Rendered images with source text
-=-=-=-=-

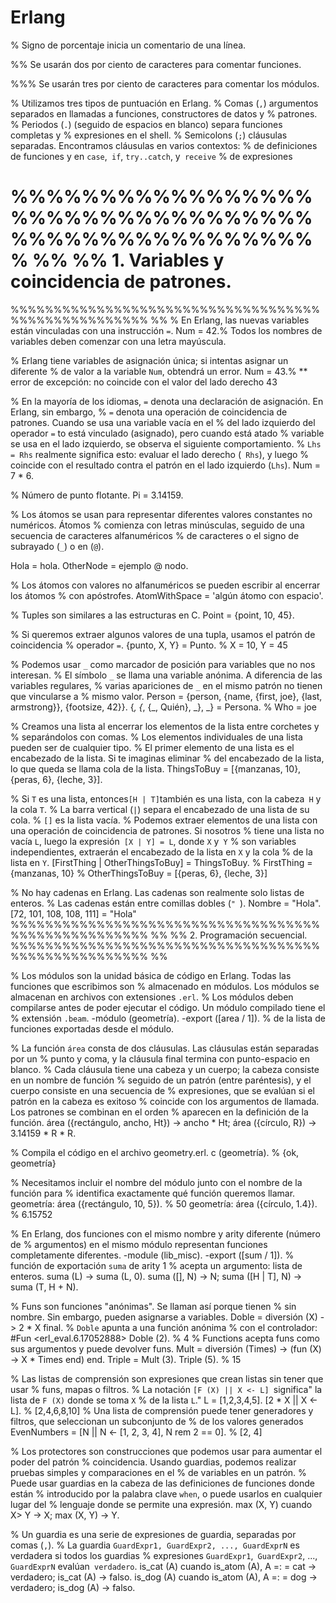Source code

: Erlang
======
% Signo de porcentaje inicia un comentario de una línea.

%% Se usarán dos por ciento de caracteres para comentar funciones.

%%% Se usarán tres por ciento de caracteres para comentar los módulos.

% Utilizamos tres tipos de puntuación en Erlang.
% Comas (`,`) argumentos separados en llamadas a funciones, constructores de datos y
% patrones.
% Periodos (`.`) (seguido de espacios en blanco) separa funciones completas y
% expresiones en el shell.
% Semicolons (`;`) cláusulas separadas. Encontramos cláusulas en varios contextos:
% de definiciones de funciones y en `case`,` if`, `try..catch`, y` receive`
% de expresiones

%%%%%%%%%%%%%%%%%%%%%%%%%%%%%%%%%%%%%%%%%%%%%%%%%%%% %%
%% 1. Variables y coincidencia de patrones.
===========================================
%%%%%%%%%%%%%%%%%%%%%%%%%%%%%%%%%%%%%%%%%%%%%%%%%%%% %%
% En Erlang, las nuevas variables están vinculadas con una instrucción `=`.
Num = 42.% Todos los nombres de variables deben comenzar con una letra mayúscula.

% Erlang tiene variables de asignación única; si intentas asignar un diferente
% de valor a la variable `Num`, obtendrá un error.
Num = 43.% ** error de excepción: no coincide con el valor del lado derecho 43

% En la mayoría de los idiomas, `=` denota una declaración de asignación. En Erlang, sin embargo,
% `=` denota una operación de coincidencia de patrones. Cuando se usa una variable vacía en el
% del lado izquierdo del operador `=` to está vinculado (asignado), pero cuando está atado
% variable se usa en el lado izquierdo, se observa el siguiente comportamiento.
% `Lhs = Rhs` realmente significa esto: evaluar el lado derecho (` Rhs`), y luego
% coincide con el resultado contra el patrón en el lado izquierdo (`Lhs`).
Num = 7 * 6.

% Número de punto flotante.
Pi = 3.14159.

% Los átomos se usan para representar diferentes valores constantes no numéricos. Átomos
% comienza con letras minúsculas, seguido de una secuencia de caracteres alfanuméricos
% de caracteres o el signo de subrayado (`_`) o en (` @ `).

Hola = hola.
OtherNode = ejemplo @ nodo.

% Los átomos con valores no alfanuméricos se pueden escribir al encerrar los átomos
% con apóstrofes.
AtomWithSpace = 'algún átomo con espacio'.

% Tuples son similares a las estructuras en C.
Point = {point, 10, 45}.

% Si queremos extraer algunos valores de una tupla, usamos el patrón de coincidencia
% operador `=`.
{punto, X, Y} = Punto. % X = 10, Y = 45

% Podemos usar `_` como marcador de posición para variables que no nos interesan.
% El símbolo `_` se llama una variable anónima. A diferencia de las variables regulares,
% varias apariciones de `_` en el mismo patrón no tienen que vincularse a
% mismo valor.
Person = {person, {name, {first, joe}, {last, armstrong}}, {footsize, 42}}.
{_, {_, {_, Quién}, _}, _} = Persona. % Who = joe

% Creamos una lista al encerrar los elementos de la lista entre corchetes y
% separándolos con comas.
% Los elementos individuales de una lista pueden ser de cualquier tipo.
% El primer elemento de una lista es el encabezado de la lista. Si te imaginas eliminar
% del encabezado de la lista, lo que queda se llama cola de la lista.
ThingsToBuy = [{manzanas, 10}, {peras, 6}, {leche, 3}].

% Si `T` es una lista, entonces` [H | T] `también es una lista, con la cabeza` H` y la cola `T`.
% La barra vertical (`|`) separa el encabezado de una lista de su cola.
% `[]` es la lista vacía.
% Podemos extraer elementos de una lista con una operación de coincidencia de patrones. Si nosotros
% tiene una lista no vacía `L`, luego la expresión` [X | Y] = L`, donde `X` y` Y`
% son variables independientes, extraerán el encabezado de la lista en `X` y la cola
% de la lista en `Y`.
[FirstThing | OtherThingsToBuy] = ThingsToBuy.
% FirstThing = {manzanas, 10}
% OtherThingsToBuy = [{peras, 6}, {leche, 3}]

% No hay cadenas en Erlang. Las cadenas son realmente solo listas de enteros.
% Las cadenas están entre comillas dobles (`" `).
Nombre = "Hola".
[72, 101, 108, 108, 111] = "Hola"
%%%%%%%%%%%%%%%%%%%%%%%%%%%%%%%%%%%%%%%%%%%%%%%%%%%% %%
%% 2. Programación secuencial.
%%%%%%%%%%%%%%%%%%%%%%%%%%%%%%%%%%%%%%%%%%%%%%%%%%%% %%

% Los módulos son la unidad básica de código en Erlang. Todas las funciones que escribimos son
% almacenado en módulos. Los módulos se almacenan en archivos con extensiones `.erl`.
% Los módulos deben compilarse antes de poder ejecutar el código. Un módulo compilado tiene el
% extensión `.beam`.
-módulo (geometría).
-export ([area / 1]). % de la lista de funciones exportadas desde el módulo.

% La función `área` consta de dos cláusulas. Las cláusulas están separadas por un
% punto y coma, y ​​la cláusula final termina con punto-espacio en blanco.
% Cada cláusula tiene una cabeza y un cuerpo; la cabeza consiste en un nombre de función
% seguido de un patrón (entre paréntesis), y el cuerpo consiste en una secuencia de
% expresiones, que se evalúan si el patrón en la cabeza es exitoso
% coincide con los argumentos de llamada. Los patrones se combinan en el orden
% aparecen en la definición de la función.
área ({rectángulo, ancho, Ht}) -> ancho * Ht;
área ({círculo, R}) -> 3.14159 * R * R.

% Compila el código en el archivo geometry.erl.
c (geometría). % {ok, geometría}

% Necesitamos incluir el nombre del módulo junto con el nombre de la función para
% identifica exactamente qué función queremos llamar.
geometría: área ({rectángulo, 10, 5}). % 50
geometría: área ({círculo, 1.4}). % 6.15752

% En Erlang, dos funciones con el mismo nombre y arity diferente (número de
% argumentos) en el mismo módulo representan funciones completamente diferentes.
-module (lib_misc).
-export ([sum / 1]). % función de exportación `suma` de arity 1
                  % acepta un argumento: lista de enteros.
suma (L) -> suma (L, 0).
suma ([], N) -> N;
suma ([H | T], N) -> suma (T, H + N).

% Funs son funciones "anónimas". Se llaman así porque tienen
% sin nombre. Sin embargo, pueden asignarse a variables.
Doble = diversión (X) -> 2 * X final. % `Doble` apunta a una función anónima
                              % con el controlador: #Fun <erl_eval.6.17052888>
Doble (2). % 4
% Functions acepta funs como sus argumentos y puede devolver funs.
Mult = diversión (Times) -> (fun (X) -> X * Times end) end.
Triple = Mult (3).
Triple (5). % 15

% Las listas de comprensión son expresiones que crean listas sin tener que usar
% funs, mapas o filtros.
% La notación `[F (X) || X <- L] `significa" la lista de `F (X)` donde se toma `X`
% de la lista `L`."
L = [1,2,3,4,5].
[2 * X || X <- L]. % [2,4,6,8,10]
% Una lista de comprensión puede tener generadores y filtros, que seleccionan un subconjunto de
% de los valores generados
EvenNumbers = [N || N <- [1, 2, 3, 4], N rem 2 == 0]. % [2, 4]

% Los protectores son construcciones que podemos usar para aumentar el poder del patrón
% coincidencia. Usando guardias, podemos realizar pruebas simples y comparaciones en el
% de variables en un patrón.
% Puede usar guardias en la cabeza de las definiciones de funciones donde están
% introducido por la palabra clave `when`, o puede usarlos en cualquier lugar del
% lenguaje donde se permite una expresión.
max (X, Y) cuando X> Y -> X;
max (X, Y) -> Y.

% Un guardia es una serie de expresiones de guardia, separadas por comas (`,`).
% La guardia `GuardExpr1, GuardExpr2, ..., GuardExprN` es verdadera si todos los guardias
% expresiones `GuardExpr1`,` GuardExpr2`, ..., `GuardExprN` evalúan` verdadero`.
is_cat (A) cuando is_atom (A), A =: = cat -> verdadero;
is_cat (A) -> falso.
is_dog (A) cuando is_atom (A), A =: = dog -> verdadero;
is_dog (A) -> falso.
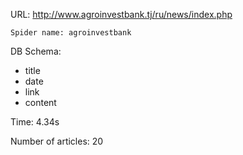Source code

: URL: http://www.agroinvestbank.tj/ru/news/index.php

    Spider name: agroinvestbank

DB Schema:
- title
- date
- link
- content

Time: 4.34s

Number of articles: 20


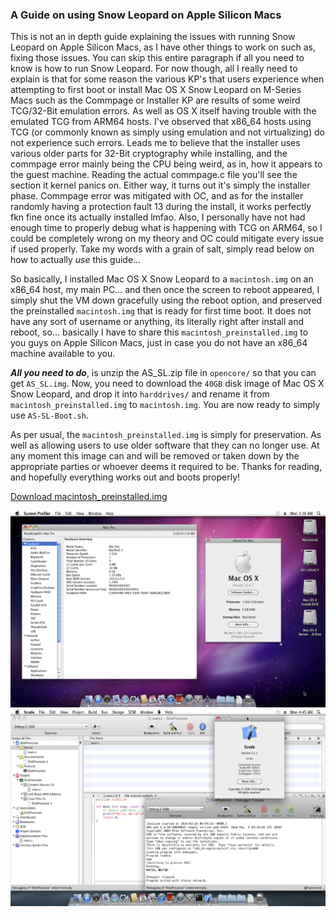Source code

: ### A Guide on using Snow Leopard on Apple Silicon Macs

This is not an in depth guide explaining the issues with running Snow Leopard on Apple Silicon Macs, as I have other things to work on such as, fixing those issues. You can skip this entire paragraph if all you need to know is how to run Snow Leopard. For now though, all I really need to explain is that for some reason the various KP's that users experience when attempting to first boot or install Mac OS X Snow Leopard on M-Series Macs such as the Commpage or Installer KP are results of some weird TCG/32-Bit emulation errors. As well as OS X itself having trouble with the emulated TCG from ARM64 hosts. I've observed that x86_64 hosts using TCG (or commonly known as simply using emulation and not virtualizing) do not experience such errors. Leads me to believe that the installer uses various older parts for 32-Bit cryptography while installing, and the commpage error mainly being the CPU being weird, as in, how it appears to the guest machine. Reading the actual commpage.c file you'll see the section it kernel panics on. Either way, it turns out it's simply the installer phase. Commpage error was mitigated with OC, and as for the installer randomly having a protection fault 13 during the install, it works perfectly fkn fine once its actually installed lmfao. Also, I personally have not had enough time to properly debug what is happening with TCG on ARM64, so I could be completely wrong on my theory and OC could mitigate every issue if used properly. Take my words with a grain of salt, simply read below on how to actually *use* this guide...

So basically, I installed Mac OS X Snow Leopard to a ``macintosh.img`` on an x86_64 host, my main PC... and then once the screen to reboot appeared, I simply shut the VM down gracefully using the reboot option, and preserved the preinstalled ``macintosh.img`` that is ready for first time boot. It does not have any sort of username or anything, its literally right after install and reboot, so... basically I have to share this ``macintosh_preinstalled.img`` to you guys on Apple Silicon Macs, just in case you do not have an x86_64 machine available to you.

***All you need to do***, is unzip the AS_SL.zip file in ``opencore/`` so that you can get ``AS_SL.img``. Now, you need to download the ``40GB`` disk image of Mac OS X Snow Leopard, and drop it into ``harddrives/`` and rename it from ``macintosh_preinstalled.img`` to ``macintosh.img``. You are now ready to simply use ``AS-SL-Boot.sh``.

As per usual, the ``macintosh_preinstalled.img`` is simply for preservation. As well as allowing users to use older software that they can no longer use. At any moment this image can and will be removed or taken down by the appropriate parties or whoever deems it required to be. Thanks for reading, and hopefully everything works out and boots properly!

[Download macintosh_preinstalled.img](https://www.dropbox.com/scl/fi/rs07j4k7ooc1bqif1w07p/macintosh_preinstall.img?rlkey=bnrvktjghyj4q5no2k5uk79ap&dl=0)

<p align="center">
  <img src="../showcase/armhostabout.png">
  <img src="../showcase/armhost.png">
</p>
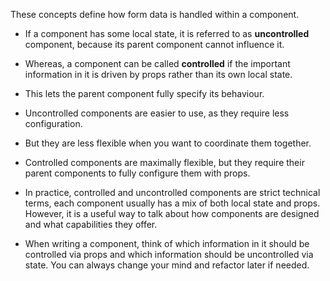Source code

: These concepts define how form data is handled within a component.

- If a component has some local state, it is referred to as **uncontrolled** component, because its parent component cannot influence it.

- Whereas, a component can be called **controlled** if the important information in it is driven by props rather than its own local state.
- This lets the parent component fully specify its behaviour.

- Uncontrolled components are easier to use, as they require less configuration.
- But they are less flexible when you want to coordinate them together.
- Controlled components are maximally flexible, but they require their parent components to  fully configure them with props.

- In practice, controlled and uncontrolled components are strict technical terms, each component usually has a mix of both local state and props. However, it is a useful way to talk about how components are designed and what capabilities they offer.

- When writing a component, think of which information in it should be controlled via props and which information should be uncontrolled via state. You can always change your mind and refactor later if needed.
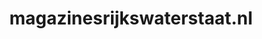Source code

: ---
layout: post
title:  "magazinesrijkswaterstaat.nl"
internal_url:  "/dutchgov/magazinesrijkswaterstaat.nl.html"
categories: dutchgov
---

-=-=-=-=-

Assigned task
All lines in the data above from the one with "Pi = 3.14159." through the one with "Las cadenas están" must be repeated exactly, and no others.

The completed task
Pi = 3.14159.

% Los átomos se usan para representar diferentes valores constantes no numéricos. Átomos
% comienza con letras minúsculas, seguido de una secuencia de caracteres alfanuméricos
% de caracteres o el signo de subrayado (`_`) o en (` @ `).

Hola = hola.
OtherNode = ejemplo @ nodo.

% Los átomos con valores no alfanuméricos se pueden escribir al encerrar los átomos
% con apóstrofes.
AtomWithSpace = 'algún átomo con espacio'.

% Tuples son similares a las estructuras en C.
Point = {point, 10, 45}.

% Si queremos extraer algunos valores de una tupla, usamos el patrón de coincidencia
% operador `=`.
{punto, X, Y} = Punto. % X = 10, Y = 45

% Podemos usar `_` como marcador de posición para variables que no nos interesan.
% El símbolo `_` se llama una variable anónima. A diferencia de las variables regulares,
% varias apariciones de `_` en el mismo patrón no tienen que vincularse a
% mismo valor.
Person = {person, {name, {first, joe}, {last, armstrong}}, {footsize, 42}}.
{_, {_, {_, Quién}, _}, _} = Persona. % Who = joe

% Creamos una lista al encerrar los elementos de la lista entre corchetes y
% separándolos con comas.
% Los elementos individuales de una lista pueden ser de cualquier tipo.
% El primer elemento de una lista es el encabezado de la lista. Si te imaginas eliminar
% del encabezado de la lista, lo que queda se llama cola de la lista.
ThingsToBuy = [{manzanas, 10}, {peras, 6}, {leche, 3}].

% Si `T` es una lista, entonces` [H | T] `también es una lista, con la cabeza` H` y la cola `T`.
% La barra vertical (`|`) separa el encabezado de una lista de su cola.
% `[]` es la lista vacía.
% Podemos extraer elementos de una lista con una operación de coincidencia de patrones. Si nosotros
% tiene una lista no vacía `L`, luego la expresión` [X | Y] = L`, donde `X` y` Y`
% son variables independientes, extraerán el encabezado de la lista en `X` y la cola
% de la lista en `Y`.
[FirstThing | OtherThingsToBuy] = ThingsToBuy.
% FirstThing = {manzanas, 10}
% OtherThingsToBuy = [{peras, 6}, {leche, 3}]

% No hay cadenas en Erlang. Las cadenas son realmente solo listas de enteros.
% Las cadenas están entre comillas dobles (`" `).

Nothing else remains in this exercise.